This is the mail archive of the
mailing list for the glibc project.
Re: Should glibc provide a builtin C.UTF-8 locale?
- From: "Carlos O'Donell" <carlos at redhat dot com>
- To: Rich Felker <dalias at libc dot org>
- Cc: GNU C Library <libc-alpha at sourceware dot org>
- Date: Wed, 11 Feb 2015 15:27:10 -0500
- Subject: Re: Should glibc provide a builtin C.UTF-8 locale?
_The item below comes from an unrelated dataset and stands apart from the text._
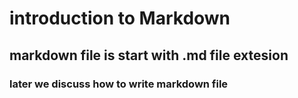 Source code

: # introduction to Markdown 
## markdown file is start with .md file extesion 

### later we discuss how to write markdown file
- Authentication-results: sourceware.org; auth=none
- References: <54DB8243 dot 3050903 at redhat dot com> <20150211173024 dot GZ23507 at brightrain dot aerifal dot cx> <54DB93E2 dot 8000106 at redhat dot com> <20150211194035 dot GH23507 at brightrain dot aerifal dot cx>
On 02/11/2015 02:40 PM, Rich Felker wrote:
> On Wed, Feb 11, 2015 at 12:39:46PM -0500, Carlos O'Donell wrote:
>> On 02/11/2015 12:30 PM, Rich Felker wrote:
>>> On Wed, Feb 11, 2015 at 11:24:35AM -0500, Carlos O'Donell wrote:
>>>> Is anyone opposed to having glibc contain a builtin C.UTF-8 locale?
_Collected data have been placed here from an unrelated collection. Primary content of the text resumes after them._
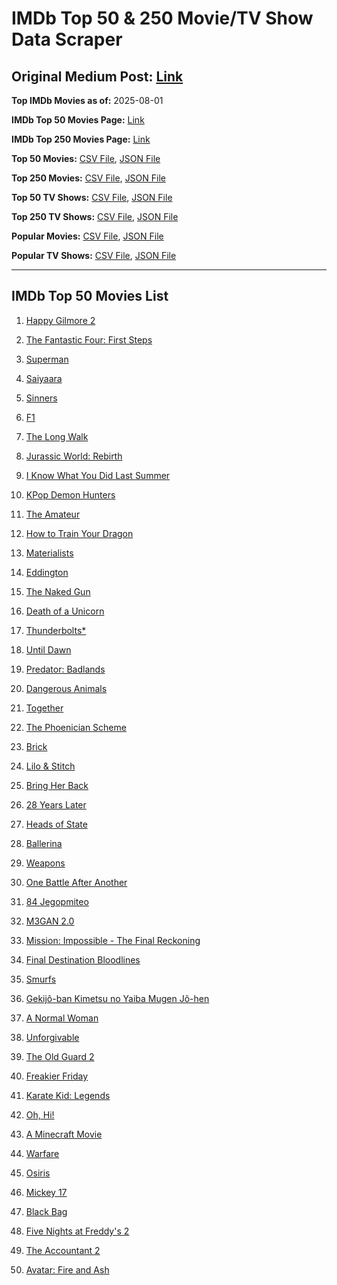 # IMDb Top 50 & 250 Movie/TV Show Data Scraper

## Original Medium Post: [Link](https://medium.com/@nishantsahoo/which-movie-should-i-watch-5c83a3c0f5b1)

**Top IMDb Movies as of:** 2025-08-01

**IMDb Top 50 Movies Page:** [Link](https://www.imdb.com/search/title/?title_type=feature&release_date=2025-01-01,2025-12-31)

**IMDb Top 250 Movies Page:** [Link](https://www.imdb.com/chart/top/)

**Top 50 Movies:** [CSV File](/data/top50/movies.csv), [JSON File](/data/top50/movies.json)

**Top 250 Movies:** [CSV File](/data/top250/movies.csv), [JSON File](/data/top250/movies.json)

**Top 50 TV Shows:** [CSV File](/data/top50/shows.csv), [JSON File](/data/top50/shows.json)

**Top 250 TV Shows:** [CSV File](/data/top250/shows.csv), [JSON File](/data/top250/shows.json)

**Popular Movies:** [CSV File](/data/popular/movies.csv), [JSON File](/data/popular/movies.json)

**Popular TV Shows:** [CSV File](/data/popular/shows.csv), [JSON File](/data/popular/shows.json)

---

## IMDb Top 50 Movies List

1. [Happy Gilmore 2](https://www.imdb.com/title/tt31868189/)

2. [The Fantastic Four: First Steps](https://www.imdb.com/title/tt10676052/)

3. [Superman](https://www.imdb.com/title/tt5950044/)

4. [Saiyaara](https://www.imdb.com/title/tt28037987/)

5. [Sinners](https://www.imdb.com/title/tt31193180/)

6. [F1](https://www.imdb.com/title/tt16311594/)

7. [The Long Walk](https://www.imdb.com/title/tt10374610/)

8. [Jurassic World: Rebirth](https://www.imdb.com/title/tt31036941/)

9. [I Know What You Did Last Summer](https://www.imdb.com/title/tt4045450/)

10. [KPop Demon Hunters](https://www.imdb.com/title/tt14205554/)

11. [The Amateur](https://www.imdb.com/title/tt0899043/)

12. [How to Train Your Dragon](https://www.imdb.com/title/tt26743210/)

13. [Materialists](https://www.imdb.com/title/tt30253473/)

14. [Eddington](https://www.imdb.com/title/tt31176520/)

15. [The Naked Gun](https://www.imdb.com/title/tt3402138/)

16. [Death of a Unicorn](https://www.imdb.com/title/tt28443655/)

17. [Thunderbolts\*](https://www.imdb.com/title/tt20969586/)

18. [Until Dawn](https://www.imdb.com/title/tt30955489/)

19. [Predator: Badlands](https://www.imdb.com/title/tt31227572/)

20. [Dangerous Animals](https://www.imdb.com/title/tt32299316/)

21. [Together](https://www.imdb.com/title/tt31184028/)

22. [The Phoenician Scheme](https://www.imdb.com/title/tt30840798/)

23. [Brick](https://www.imdb.com/title/tt31806049/)

24. [Lilo & Stitch](https://www.imdb.com/title/tt11655566/)

25. [Bring Her Back](https://www.imdb.com/title/tt32246771/)

26. [28 Years Later](https://www.imdb.com/title/tt10548174/)

27. [Heads of State](https://www.imdb.com/title/tt13357520/)

28. [Ballerina](https://www.imdb.com/title/tt7181546/)

29. [Weapons](https://www.imdb.com/title/tt26581740/)

30. [One Battle After Another](https://www.imdb.com/title/tt30144839/)

31. [84 Jegopmiteo](https://www.imdb.com/title/tt32237537/)

32. [M3GAN 2.0](https://www.imdb.com/title/tt26342662/)

33. [Mission: Impossible - The Final Reckoning](https://www.imdb.com/title/tt9603208/)

34. [Final Destination Bloodlines](https://www.imdb.com/title/tt9619824/)

35. [Smurfs](https://www.imdb.com/title/tt18069420/)

36. [Gekijô-ban Kimetsu no Yaiba Mugen Jô-hen](https://www.imdb.com/title/tt32820897/)

37. [A Normal Woman](https://www.imdb.com/title/tt35668683/)

38. [Unforgivable](https://www.imdb.com/title/tt33397771/)

39. [The Old Guard 2](https://www.imdb.com/title/tt14961624/)

40. [Freakier Friday](https://www.imdb.com/title/tt31956415/)

41. [Karate Kid: Legends](https://www.imdb.com/title/tt1674782/)

42. [Oh, Hi!](https://www.imdb.com/title/tt33292655/)

43. [A Minecraft Movie](https://www.imdb.com/title/tt3566834/)

44. [Warfare](https://www.imdb.com/title/tt31434639/)

45. [Osiris](https://www.imdb.com/title/tt31179712/)

46. [Mickey 17](https://www.imdb.com/title/tt12299608/)

47. [Black Bag](https://www.imdb.com/title/tt30988739/)

48. [Five Nights at Freddy's 2](https://www.imdb.com/title/tt30274401/)

49. [The Accountant 2](https://www.imdb.com/title/tt7068946/)

50. [Avatar: Fire and Ash](https://www.imdb.com/title/tt1757678/)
>>>> This locale would have the same rules as the C locale when set for
>>>> The locale would provide sensible fallback for developers that need
>>>> UTF-8 but until C.UTF-8 was provided, could not rely upon it.
>>>> My best guess is that it will take ~1.5MB of data to include the
>>>> UTF-8 locale in the runtime. If you do it right this is shared
>>>> for all processes, and give you, in this the 20th century, a fallback
>>>> that is sensible for all developers of all languages.
>>>> We have had on-and-off requests for this for years as UTF-8 has become
>>>> the defacto standard.
>>>> The most recent request is from the Python 3 folks who want to be able
>>>> to assume there is some kind of UTF-8 support in the system regardless
>>>> of the installed locales.
>>>> Is this the right way forward? Or should we tell the distributions
>>>> that it is their responsibility to ship and always provide a C.UTF-8?
>>> I'm highly in favor of this, but I wonder why it requires so much
>>> data. Am I correct in assuming that's for case mappings and character
>>> classes? How would static linking be affected? It's possible to
>>> represent this data in much smaller size, -- it's about 8k in musl --
>>> but doing so requires significantly different data structures from
>>> what glibc uses, and the case-mapping is significantly slower than
>>> what some users would like/expect. But perhaps there's some middle
>>> ground and a way glibc could represent its C.UTF-8 locale without the
>>> full weight you're looking at.
>> It seems like two projects. First add the locale. Then optimize it.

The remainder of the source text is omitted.